O tema da felicidade percorre toda a história da filosofia, mas ganha contornos singulares quando aproximamos duas figuras aparentemente inconciliáveis: Santo Agostinho e Friedrich Nietzsche. Um, bispo do século IV, pensador cristão que marcou profundamente a teologia ocidental; o outro, filósofo do século XIX, crítico mordaz do cristianismo e da tradição metafísica. A relação entre eles pode parecer improvável, mas, como mostra Matthew Rose em seu artigo Nietzsche on Augustine on Happiness, o embate entre os dois lança luz sobre questões fundamentais da ética e da existência humana.
Segundo Rose, Nietzsche leu Agostinho com uma mistura de hostilidade e fascínio. Para o filósofo alemão, Agostinho teria transformado a busca humana pela felicidade em uma experiência de negação da vida.
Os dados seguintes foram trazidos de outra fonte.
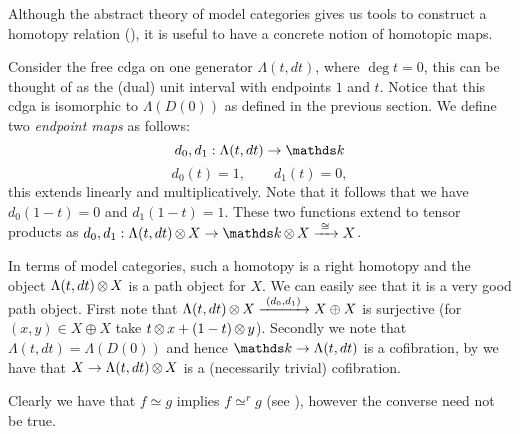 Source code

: 
Although the abstract theory of model categories gives us tools to construct a homotopy relation (), it is useful to have a concrete notion of homotopic maps.

Consider the free cdga on one generator $\Lambda(t, dt)$, where $\deg{t} = 0$, this can be thought of as the (dual) unit interval with endpoints $1$ and $t$. Notice that this cdga is isomorphic to $\Lambda(D(0))$ as defined in the previous section. We define two \emph{endpoint maps} as follows:
$$ d_0, d_1 : \Lambda(t, dt) \to \k $$
$$ d_0(t) = 1, \qquad d_1(t) = 0, $$
this extends linearly and multiplicatively. Note that it follows that we have $d_0(1-t) = 0$ and $d_1(1-t) = 1$. These two functions extend to tensor products as $d_0, d_1: \Lambda(t, dt) \tensor X \to \k \tensor X \tot{\iso} X$.


In terms of model categories, such a homotopy is a right homotopy and the object $\Lambda(t, dt) \operatorname*{\otimes} X$ is a path object for $X$. We can easily see that it is a very good path object. First note that $\Lambda(t, dt) \operatorname*{\otimes} X \xrightarrow{\,\,{(d_0, d_1)}\,\,} X \oplus X$ is surjective (for $(x, y) \in X \oplus X$ take $t \operatorname*{\otimes} x + (1-t) \operatorname*{\otimes} y$). Secondly we note that $\Lambda(t, dt) = \Lambda(D(0))$ and hence $\k \to \Lambda(t, dt)$ is a cofibration, by  we have that $X \to \Lambda(t, dt) \operatorname*{\otimes} X$ is a (necessarily trivial) cofibration.

Clearly we have that $f \simeq g$ implies $f \simeq^r g$ (see ), however the converse need not be true.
Em vez de enxergar a felicidade como expansão da existência, Agostinho a teria concebido como repouso, quietude e passividade, um “sábado eterno” em que o ser humano já não deseja nem age. Nesse sentido, a beatitude cristã não apareceria como o florescimento da vida, mas como a sua anestesia.
Essa crítica se torna ainda mais contundente quando Nietzsche aproxima Agostinho do ideal epicurista de tranquilidade estática: a felicidade não consistiria em fazer, mas em não mais precisar fazer. Para Nietzsche, isso significa que o cristão vive uma ilusão. Se a felicidade só pode vir de fora, como dom exclusivo da graça, então não existe ligação verdadeira entre a vida natural do homem e a sua realização plena. O resultado é uma ética que desvaloriza a ação humana, gera ressentimento e conduz ao niilismo.
No entanto, Rose mostra que essa leitura, embora penetrante, não faz justiça à riqueza da visão agostiniana. É verdade que Agostinho insiste no caráter transcendente da felicidade última, que só pode ser dada por Deus. Mas isso não significa que ele despreze totalmente a vida natural. Ao contrário, podemos encontrar em seus escritos elementos que reconhecem formas de felicidade proporcionais à condição humana criada. Há momentos em que a contemplação intelectual da ordem do ser traz alegria e paz; há também experiências de amor humano autêntico que oferecem uma felicidade genuína, ainda que limitada. Essas dimensões não substituem a beatitude sobrenatural, mas podem ser entendidas como pressupostos naturais que a graça não destrói, mas aperfeiçoa.
Assim, o confronto entre Nietzsche e Agostinho nos obriga a repensar a relação entre natureza e graça, entre vida terrena e destino eterno. Nietzsche acusa Agostinho de instaurar uma ética que aliena o homem de si mesmo e desvaloriza sua vida. Mas Rose sugere que, se reconhecermos em Agostinho a possibilidade de uma felicidade natural, essa crítica perde força. A beatitude cristã não seria ruptura absoluta com a vida, mas seu coroamento.
O que está em jogo, portanto, é a possibilidade de falar de uma felicidade natural que prepara o caminho para a plenitude da graça. Essa questão permanece aberta, talvez como uma tensão constitutiva da própria condição humana. Entre o repouso agostiniano e a afirmação nietzschiana da vida, somos convidados a refletir sobre o que significa realmente ser feliz — e sobre até que ponto a felicidade é obra nossa ou dom recebido.
Eu, particularmente, estou do lado de Agostinho na medida em que sua posição vê a felicidade perfeita no nada fazer ou no repouso (o fazer é um sinal da limitação; só nossa cultura ativista-materialista-utilitarista pode equivocadamente perceber a superioridade absoluta do fazer sobre o repousar) e no dom (a felicidade é algo de infinito, que, propriamente dizendo, só pode ser recebido; aliás, como poderíamos alcançar o infinito se o próprio infinito não se manifestasse?). Este caráter “sobrenatural” da felicidade não nega o estágio da felicidade natural, que, embora não perfeito, prepara a alma para entrar na felicidade perfeita. No estágio da felicidade imperfeita, precisamos agir ou fazer para superar limitações que nos são próprias nesta vida e nos dispor melhor para o estágio definitivo da felicidade, o perfeito, no qual não precisamos de agir nem de fazer nada, mas somos tomados pela plenitude na qual podemos repousar e alegrar-nos sem limites.
Texto baseado no artigo de Matthew Rose, Nietzsche on Augustine on Happiness, publicado em Studies in Christian Ethics (2017, vol. 30, n. 2, p. 170–178).